Вероятно, пока мы будем оставаться в сфере эзотериче­ского образа жизни и неукорененности, никакие гениальные идеи и решения не помогут. Однако это не означает – «долой идеи и мышле­ние, долой духовную работу». Это означает другое: нужно научиться не только мыслить, но и иначе жить, подчинить свою жизнь, требовани­ям жизни в более широком понимании, нужен иной, новый опыт жизни и бытия, а не просто новые идеи.

К обсуждению проблем духовности возвращаются вовсе не слу­чайно. Российская интеллигенция оказалась на распутье. Она растерялась, страшится новых экономических отношений, капиталистической конкуренции, политической борьбы, даже свободы, поскольку свобода оказалась не подкрепленной правом и действующими законами. Са­мое время укрыться от непогоды в духовной гавани. Здесь тихо, привычно, здесь любимые интеллигентские игры, а какой там будет мир и человек ближайшего будущего – лучше не думать, проще заклеймить нового человека и мир, сказав, что они бездуховны. Куда сложнее сохранить свои идеалы и традиции и одновременно критически взглянуть на них, еще важнее – воплотить их в жизнь. Значительно сложнее научиться жить реалистично и так, чтобы жизнь включала наши идеалы и замыслы, чтобы не только в сфере духа или в мире искусства, в обычной жизни были гармония, чистота, красота и идеальные отношения. Но для этого нужно идти на компромиссы, перестраивать свои идеалы, внимательно и доброжелательно изучать мировую, и буржуазную в том числе, культуру и духовность, не перескакивать через себя и этапы жизни, которые все равно нужно пройти, как прошли другие народы.

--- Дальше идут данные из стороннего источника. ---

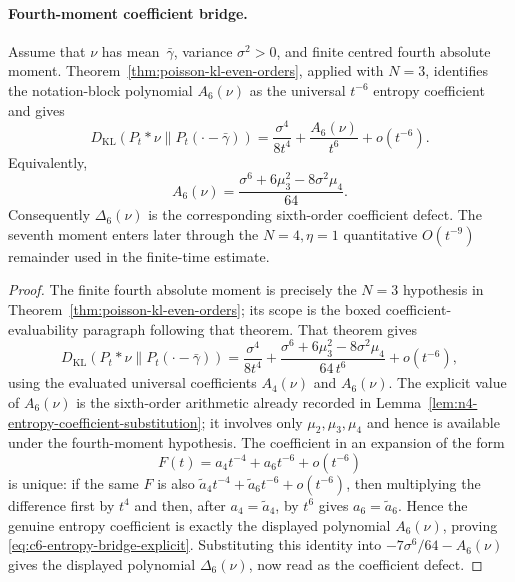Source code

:\paragraph{Fourth-moment coefficient bridge.}

\begin{lemma}%
\label{lem:fourth-moment-coefficient-bridge}
Assume that $\nu$ has mean~$\bar{\gamma}$, variance $\sigma^2>0$, and finite
centred fourth absolute moment.  Theorem~\ref{thm:poisson-kl-even-orders},
applied with \(N=3\), identifies the notation-block polynomial \(A_6(\nu)\)
as the universal \(t^{-6}\) entropy coefficient and gives
\[
D_{\mathrm{KL}}(P_t*\nu\|P_t(\cdot-\bar{\gamma}))
=\frac{\sigma^4}{8t^4}+\frac{A_6(\nu)}{t^6}
+o(t^{-6}).
\]
Equivalently,
\begin{equation}\label{eq:c6-entropy-bridge-explicit}
A_6(\nu)
=\frac{\sigma^6+6\mu_3^2-8\sigma^2\mu_4}{64}.
\end{equation}
Consequently \(\Delta_6(\nu)\) is the corresponding sixth-order
coefficient defect.  The seventh moment enters later through the
\(N=4,\eta=1\) quantitative \(O(t^{-9})\) remainder used in the finite-time
estimate.
\end{lemma}

\begin{proof}
The finite fourth absolute moment is precisely the \(N=3\) hypothesis in
Theorem~\ref{thm:poisson-kl-even-orders}; its scope is the boxed
coefficient-evaluability paragraph following that theorem.
That theorem gives
\[
D_{\mathrm{KL}}(P_t*\nu\|P_t(\cdot-\bar{\gamma}))
=\frac{\sigma^4}{8t^4}
+\frac{\sigma^6+6\mu_3^2-8\sigma^2\mu_4}{64\,t^6}
+o(t^{-6}),
\]
using the evaluated universal coefficients \(A_4(\nu)\) and
\(A_6(\nu)\).  The explicit value of \(A_6(\nu)\) is the sixth-order arithmetic already recorded
in Lemma~\ref{lem:n4-entropy-coefficient-substitution}; it involves only
\(\mu_2,\mu_3,\mu_4\) and hence is available under the fourth-moment
hypothesis.
The coefficient in an expansion of the form
\[
F(t)=a_4t^{-4}+a_6t^{-6}+o(t^{-6})
\]
is unique: if the same \(F\) is also
\(\tilde a_4t^{-4}+\tilde a_6t^{-6}+o(t^{-6})\), then multiplying the
difference first by \(t^4\) and then, after \(a_4=\tilde a_4\), by \(t^6\)
gives \(a_6=\tilde a_6\).  Hence the genuine entropy coefficient is exactly
the displayed polynomial \(A_6(\nu)\), proving
\eqref{eq:c6-entropy-bridge-explicit}.  Substituting this identity into
\(-7\sigma^6/64-A_6(\nu)\) gives the displayed polynomial
\(\Delta_6(\nu)\), now read as the coefficient defect.
\end{proof}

Но куда все-таки можно двигаться? Говорят, что в России важно ответить на два главных вопроса: кто виноват и что делать? На первый, скорее всего, можно ответить так ‒ никто не виноват, если, конечно, не считать виноватым нашу собственную природу, поэтому нечего искать виноватых или козлов отпущения, лучше внимательно посмотреть на себя в зеркало. Ответ на второй вопрос предполагает рассмотрение нового понимания реформ и модернизации. Первое соображение. Нынешняя наша культурная и человеческая сегодняшняя неготовность к западным реалиям (праву, свободе, гражданскому обществу и т.п.) вовсе не означает, что они не верны или что мы не сможем их достичь, не сможем к ним приобщиться. Иное дело, как и когда и какие для этого необходимы условия. В этом отношении я не разделяю мнение тех, кто, указывая на наше историческое и культурное своеобразие, на этом основании утверждают, что и жить мы должны иначе, чем во всем мире, что у нас, на нашей почве не действуют законы и ценности, характерные для западной цивилизации. Именно Запад, начиная с XVII столетия и Петра I, выступает для российского хозяйства и экономики «зоной ближайшего развития», чтобы там, преследуя корыстные интересы, время от времени не утверждали наши правители и элита. В частности, потому, что Россия включена в мировую экономическую систему и участвует в жизни Европы и других стран мира (туризм, торговля, культурный обмен, совместные проекты и прочее). Да, ассимиляция западных технологий и представлений в России происходит по «принципу маятника» (то шаг вперед, то назад), и все-таки, пусть медленно, пусть с колебаниями, но мы усваиваем и осваиваем западный опыт. Достаточно указать на такие всем известные примеры, как создание российских университетов, науки, промышленности, учреждений здравоохранения. Все эти институты первоначально сложились на Западе и затем с большими усилиями и издержками были привиты на русской почве.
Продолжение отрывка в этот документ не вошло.